Thursday, February 28, 2008

Islamic Renaissance

Looks like steps are going in that direction. Western universities are opening campuses in the Muslim World and Turkey is revising the interpretation of Islamic texts.

Outposts Abroad

The American system of higher education, long the envy of the world, is becoming an important export as more universities take their programs overseas.

In a kind of educational gold rush, American universities are competing to set up outposts in countries with limited higher education opportunities. American universities — not to mention Australian and British ones, which also offer instruction in English, the lingua franca of academia — are starting, or expanding, hundreds of programs and partnerships in booming markets like China, India and Singapore.

And many are now considering full-fledged foreign branch campuses, particularly in the oil-rich Middle East. Already, students in the Persian Gulf state of Qatar can attend an American university without the expense, culture shock or post-9/11 visa problems of traveling to America.
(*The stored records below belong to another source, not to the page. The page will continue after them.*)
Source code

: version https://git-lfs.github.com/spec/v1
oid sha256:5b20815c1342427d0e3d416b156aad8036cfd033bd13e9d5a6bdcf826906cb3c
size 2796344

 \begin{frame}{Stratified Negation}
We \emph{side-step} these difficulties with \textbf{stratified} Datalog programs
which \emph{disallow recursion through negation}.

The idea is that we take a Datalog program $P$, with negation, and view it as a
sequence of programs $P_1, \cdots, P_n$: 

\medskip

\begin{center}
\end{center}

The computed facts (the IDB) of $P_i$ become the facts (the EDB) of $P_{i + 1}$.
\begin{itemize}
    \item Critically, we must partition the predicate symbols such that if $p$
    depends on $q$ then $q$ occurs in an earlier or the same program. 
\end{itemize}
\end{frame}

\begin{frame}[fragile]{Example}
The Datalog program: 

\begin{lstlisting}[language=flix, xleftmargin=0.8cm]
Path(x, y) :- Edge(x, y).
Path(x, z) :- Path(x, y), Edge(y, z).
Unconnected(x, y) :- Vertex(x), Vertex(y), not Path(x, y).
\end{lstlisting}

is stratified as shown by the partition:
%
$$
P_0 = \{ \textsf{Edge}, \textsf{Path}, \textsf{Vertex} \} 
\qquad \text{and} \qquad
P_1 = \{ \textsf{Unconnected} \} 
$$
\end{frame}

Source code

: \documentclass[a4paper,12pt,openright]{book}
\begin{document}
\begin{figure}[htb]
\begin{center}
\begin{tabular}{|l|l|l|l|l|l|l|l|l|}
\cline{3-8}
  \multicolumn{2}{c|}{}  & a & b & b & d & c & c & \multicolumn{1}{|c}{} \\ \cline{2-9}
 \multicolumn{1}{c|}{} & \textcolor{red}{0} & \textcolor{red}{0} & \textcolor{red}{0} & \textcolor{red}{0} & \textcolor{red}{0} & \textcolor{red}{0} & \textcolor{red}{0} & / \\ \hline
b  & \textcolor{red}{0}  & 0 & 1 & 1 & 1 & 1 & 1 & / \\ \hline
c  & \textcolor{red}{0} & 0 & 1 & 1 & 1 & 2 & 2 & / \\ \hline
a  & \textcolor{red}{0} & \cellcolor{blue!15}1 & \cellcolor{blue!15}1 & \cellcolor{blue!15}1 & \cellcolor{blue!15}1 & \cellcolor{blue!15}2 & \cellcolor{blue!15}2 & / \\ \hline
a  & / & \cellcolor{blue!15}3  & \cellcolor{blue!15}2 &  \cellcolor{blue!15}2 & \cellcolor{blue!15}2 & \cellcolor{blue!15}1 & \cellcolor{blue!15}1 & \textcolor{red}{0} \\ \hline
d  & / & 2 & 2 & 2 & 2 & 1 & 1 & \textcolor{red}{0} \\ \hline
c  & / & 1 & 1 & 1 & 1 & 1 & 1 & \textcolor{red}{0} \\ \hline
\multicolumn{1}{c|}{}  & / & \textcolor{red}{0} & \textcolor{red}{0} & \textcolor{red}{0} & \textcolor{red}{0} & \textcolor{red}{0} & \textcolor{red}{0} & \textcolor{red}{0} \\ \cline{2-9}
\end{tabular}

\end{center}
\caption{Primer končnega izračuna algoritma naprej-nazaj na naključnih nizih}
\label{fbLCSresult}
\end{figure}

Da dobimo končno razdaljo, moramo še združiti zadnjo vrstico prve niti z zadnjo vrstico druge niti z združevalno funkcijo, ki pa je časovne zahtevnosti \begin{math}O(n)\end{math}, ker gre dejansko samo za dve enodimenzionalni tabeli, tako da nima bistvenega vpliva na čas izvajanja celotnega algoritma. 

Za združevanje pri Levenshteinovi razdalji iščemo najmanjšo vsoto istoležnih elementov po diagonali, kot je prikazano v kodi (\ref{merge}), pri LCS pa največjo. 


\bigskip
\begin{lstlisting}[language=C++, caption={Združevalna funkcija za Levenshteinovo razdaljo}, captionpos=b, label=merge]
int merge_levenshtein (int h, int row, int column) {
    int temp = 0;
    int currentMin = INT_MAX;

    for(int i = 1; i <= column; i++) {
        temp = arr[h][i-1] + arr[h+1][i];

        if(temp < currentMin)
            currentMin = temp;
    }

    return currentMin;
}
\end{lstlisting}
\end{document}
At Education City in Doha, Qatar’s capital, they can study medicine at Weill Medical College of Cornell University, international affairs at Georgetown, computer science and business at Carnegie Mellon, fine arts at Virginia Commonwealth, engineering at Texas A&M, and soon, journalism at Northwestern.

In Dubai, another emirate, Michigan State University and Rochester Institute of Technology will offer classes this fall.

But this does have some critics, particularly if the programs are men only.
California Polytechnic University, known for its efforts to nurture female engineers, plans an engineering program in Saudi Arabia that will be men only.

The proposal to develop a program at Jubail University College has angered some students and faculty, the Los Angeles Times reported.

The student newspaper, the Mustang Daily, said in an editorial that the plan would "jeopardize the honesty and integrity of our institution in the name of money." The mechanical engineering faculty voted 15-3 last fall to protest the move.

"No matter how you cut it, we're supporting the oppression of women,"

said Jim LoCascio, who has taught mechanical engineering at the school for almost 30 years.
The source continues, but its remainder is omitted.